Provided data >>
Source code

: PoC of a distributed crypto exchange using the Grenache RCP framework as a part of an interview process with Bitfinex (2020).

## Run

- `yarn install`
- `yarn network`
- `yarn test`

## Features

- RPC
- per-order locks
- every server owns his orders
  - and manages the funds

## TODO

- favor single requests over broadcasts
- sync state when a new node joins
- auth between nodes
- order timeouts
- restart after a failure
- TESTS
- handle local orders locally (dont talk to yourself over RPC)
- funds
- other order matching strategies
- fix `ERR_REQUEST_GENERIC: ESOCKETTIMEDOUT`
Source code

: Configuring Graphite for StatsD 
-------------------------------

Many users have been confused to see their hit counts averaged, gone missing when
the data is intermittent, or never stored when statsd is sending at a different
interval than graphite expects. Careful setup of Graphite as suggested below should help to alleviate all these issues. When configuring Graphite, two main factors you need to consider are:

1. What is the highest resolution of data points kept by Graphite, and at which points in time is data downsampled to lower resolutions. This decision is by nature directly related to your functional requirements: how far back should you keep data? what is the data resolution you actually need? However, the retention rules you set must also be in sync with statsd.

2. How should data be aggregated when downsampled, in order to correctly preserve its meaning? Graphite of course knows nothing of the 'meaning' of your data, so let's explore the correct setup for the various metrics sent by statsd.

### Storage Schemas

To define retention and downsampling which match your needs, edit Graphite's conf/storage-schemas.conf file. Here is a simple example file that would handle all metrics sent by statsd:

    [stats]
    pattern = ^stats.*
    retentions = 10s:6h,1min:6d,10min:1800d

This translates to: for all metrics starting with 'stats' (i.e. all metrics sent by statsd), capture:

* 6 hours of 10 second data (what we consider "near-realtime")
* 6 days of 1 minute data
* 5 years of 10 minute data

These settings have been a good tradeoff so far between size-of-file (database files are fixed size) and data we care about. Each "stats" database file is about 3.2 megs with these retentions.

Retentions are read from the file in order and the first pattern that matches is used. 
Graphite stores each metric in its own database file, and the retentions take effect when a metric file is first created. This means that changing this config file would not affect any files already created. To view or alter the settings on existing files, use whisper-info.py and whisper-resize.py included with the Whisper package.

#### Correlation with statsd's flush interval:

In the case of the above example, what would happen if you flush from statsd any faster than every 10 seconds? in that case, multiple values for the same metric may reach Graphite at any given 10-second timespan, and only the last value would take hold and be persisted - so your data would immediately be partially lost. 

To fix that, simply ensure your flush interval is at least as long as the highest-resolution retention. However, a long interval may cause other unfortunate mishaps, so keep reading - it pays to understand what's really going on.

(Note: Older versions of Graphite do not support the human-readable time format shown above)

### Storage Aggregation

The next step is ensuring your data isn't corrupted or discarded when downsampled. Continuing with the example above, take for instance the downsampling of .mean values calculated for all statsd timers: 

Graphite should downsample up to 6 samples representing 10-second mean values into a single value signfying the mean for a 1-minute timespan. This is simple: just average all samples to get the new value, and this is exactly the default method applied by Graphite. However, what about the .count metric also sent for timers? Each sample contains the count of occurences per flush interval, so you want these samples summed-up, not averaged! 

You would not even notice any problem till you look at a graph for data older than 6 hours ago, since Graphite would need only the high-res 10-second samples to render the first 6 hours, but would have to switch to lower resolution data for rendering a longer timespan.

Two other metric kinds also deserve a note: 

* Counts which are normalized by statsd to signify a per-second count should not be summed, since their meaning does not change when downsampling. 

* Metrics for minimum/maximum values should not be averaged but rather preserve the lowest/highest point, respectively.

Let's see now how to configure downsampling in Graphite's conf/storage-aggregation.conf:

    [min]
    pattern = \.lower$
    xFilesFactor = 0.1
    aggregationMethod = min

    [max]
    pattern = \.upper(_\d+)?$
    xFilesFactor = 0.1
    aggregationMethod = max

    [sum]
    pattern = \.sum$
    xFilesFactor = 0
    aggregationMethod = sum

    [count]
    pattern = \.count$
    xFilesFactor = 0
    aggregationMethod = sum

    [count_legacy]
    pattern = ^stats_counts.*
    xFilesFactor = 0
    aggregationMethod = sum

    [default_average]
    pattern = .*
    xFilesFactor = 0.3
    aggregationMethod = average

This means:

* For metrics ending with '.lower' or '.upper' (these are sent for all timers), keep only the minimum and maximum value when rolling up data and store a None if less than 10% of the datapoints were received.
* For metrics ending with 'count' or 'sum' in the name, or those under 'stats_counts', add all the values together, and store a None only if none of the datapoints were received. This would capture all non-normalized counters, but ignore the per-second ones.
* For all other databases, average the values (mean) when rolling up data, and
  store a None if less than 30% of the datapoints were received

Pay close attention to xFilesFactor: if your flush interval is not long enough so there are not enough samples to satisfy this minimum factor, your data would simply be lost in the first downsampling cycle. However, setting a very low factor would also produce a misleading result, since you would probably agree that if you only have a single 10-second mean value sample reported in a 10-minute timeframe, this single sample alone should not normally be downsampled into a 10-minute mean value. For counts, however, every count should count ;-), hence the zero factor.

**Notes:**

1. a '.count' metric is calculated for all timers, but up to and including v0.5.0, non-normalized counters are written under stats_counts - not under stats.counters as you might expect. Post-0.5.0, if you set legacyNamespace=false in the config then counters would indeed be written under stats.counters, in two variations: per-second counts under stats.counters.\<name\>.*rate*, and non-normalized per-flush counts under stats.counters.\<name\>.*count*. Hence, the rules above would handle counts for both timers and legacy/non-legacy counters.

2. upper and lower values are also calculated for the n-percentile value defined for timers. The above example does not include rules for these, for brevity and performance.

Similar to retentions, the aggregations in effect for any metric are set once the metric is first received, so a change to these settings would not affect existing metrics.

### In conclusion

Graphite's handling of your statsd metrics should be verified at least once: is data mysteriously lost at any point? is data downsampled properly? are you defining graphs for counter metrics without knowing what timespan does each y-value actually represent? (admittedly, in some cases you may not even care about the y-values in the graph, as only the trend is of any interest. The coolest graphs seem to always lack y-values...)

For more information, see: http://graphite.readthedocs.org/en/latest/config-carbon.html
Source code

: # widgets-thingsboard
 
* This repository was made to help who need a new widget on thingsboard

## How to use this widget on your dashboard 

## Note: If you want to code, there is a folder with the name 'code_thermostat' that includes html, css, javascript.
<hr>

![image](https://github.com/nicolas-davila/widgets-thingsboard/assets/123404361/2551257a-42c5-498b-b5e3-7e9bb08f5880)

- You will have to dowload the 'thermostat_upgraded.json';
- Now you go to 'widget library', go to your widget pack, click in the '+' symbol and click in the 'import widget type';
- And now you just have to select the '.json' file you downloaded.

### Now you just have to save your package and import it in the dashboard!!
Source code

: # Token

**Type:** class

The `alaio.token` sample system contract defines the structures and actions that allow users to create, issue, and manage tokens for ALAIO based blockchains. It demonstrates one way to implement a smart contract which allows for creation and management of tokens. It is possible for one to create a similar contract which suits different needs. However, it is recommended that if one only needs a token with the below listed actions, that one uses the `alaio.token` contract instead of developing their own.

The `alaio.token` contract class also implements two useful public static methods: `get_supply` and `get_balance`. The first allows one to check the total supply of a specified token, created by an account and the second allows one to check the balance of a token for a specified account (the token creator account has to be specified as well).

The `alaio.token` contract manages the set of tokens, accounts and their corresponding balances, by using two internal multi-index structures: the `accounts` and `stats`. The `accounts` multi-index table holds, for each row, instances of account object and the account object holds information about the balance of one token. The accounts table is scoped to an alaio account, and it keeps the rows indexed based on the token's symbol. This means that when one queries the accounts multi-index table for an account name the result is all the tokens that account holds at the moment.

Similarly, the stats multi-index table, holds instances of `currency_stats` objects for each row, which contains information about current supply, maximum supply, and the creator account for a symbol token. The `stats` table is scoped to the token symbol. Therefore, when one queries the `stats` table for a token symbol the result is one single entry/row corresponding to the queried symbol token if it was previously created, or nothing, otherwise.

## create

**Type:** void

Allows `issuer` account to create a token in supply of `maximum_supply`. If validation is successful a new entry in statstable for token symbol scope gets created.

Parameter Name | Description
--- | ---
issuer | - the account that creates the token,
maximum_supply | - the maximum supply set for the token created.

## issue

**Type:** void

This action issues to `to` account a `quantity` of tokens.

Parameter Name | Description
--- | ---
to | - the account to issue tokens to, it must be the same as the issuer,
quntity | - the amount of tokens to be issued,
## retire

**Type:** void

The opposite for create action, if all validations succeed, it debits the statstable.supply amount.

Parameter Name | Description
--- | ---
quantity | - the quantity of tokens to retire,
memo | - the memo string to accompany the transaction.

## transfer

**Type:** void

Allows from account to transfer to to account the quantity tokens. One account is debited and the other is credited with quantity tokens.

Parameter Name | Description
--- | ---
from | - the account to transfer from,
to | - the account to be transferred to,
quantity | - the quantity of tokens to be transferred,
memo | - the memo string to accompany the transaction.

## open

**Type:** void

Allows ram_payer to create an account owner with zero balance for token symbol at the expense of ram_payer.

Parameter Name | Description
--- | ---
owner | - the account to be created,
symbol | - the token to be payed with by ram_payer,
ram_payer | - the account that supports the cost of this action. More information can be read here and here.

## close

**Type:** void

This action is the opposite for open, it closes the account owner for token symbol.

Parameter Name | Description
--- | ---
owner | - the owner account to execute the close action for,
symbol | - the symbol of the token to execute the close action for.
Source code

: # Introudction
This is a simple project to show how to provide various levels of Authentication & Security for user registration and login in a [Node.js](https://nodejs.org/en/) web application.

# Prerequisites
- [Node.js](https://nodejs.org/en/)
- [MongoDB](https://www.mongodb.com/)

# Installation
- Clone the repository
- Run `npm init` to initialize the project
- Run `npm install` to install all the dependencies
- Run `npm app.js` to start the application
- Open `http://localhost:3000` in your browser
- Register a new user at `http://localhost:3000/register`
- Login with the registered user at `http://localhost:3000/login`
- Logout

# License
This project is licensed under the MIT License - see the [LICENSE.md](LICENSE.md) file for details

What you should do >>
Begin with the line that contains "- Login with" and print each line exactly until the data ends, including the last line.

Answer section >>
- Login with the registered user at `http://localhost:3000/login`
- Logout

# License
This project is licensed under the MIT License - see the [LICENSE.md](LICENSE.md) file for details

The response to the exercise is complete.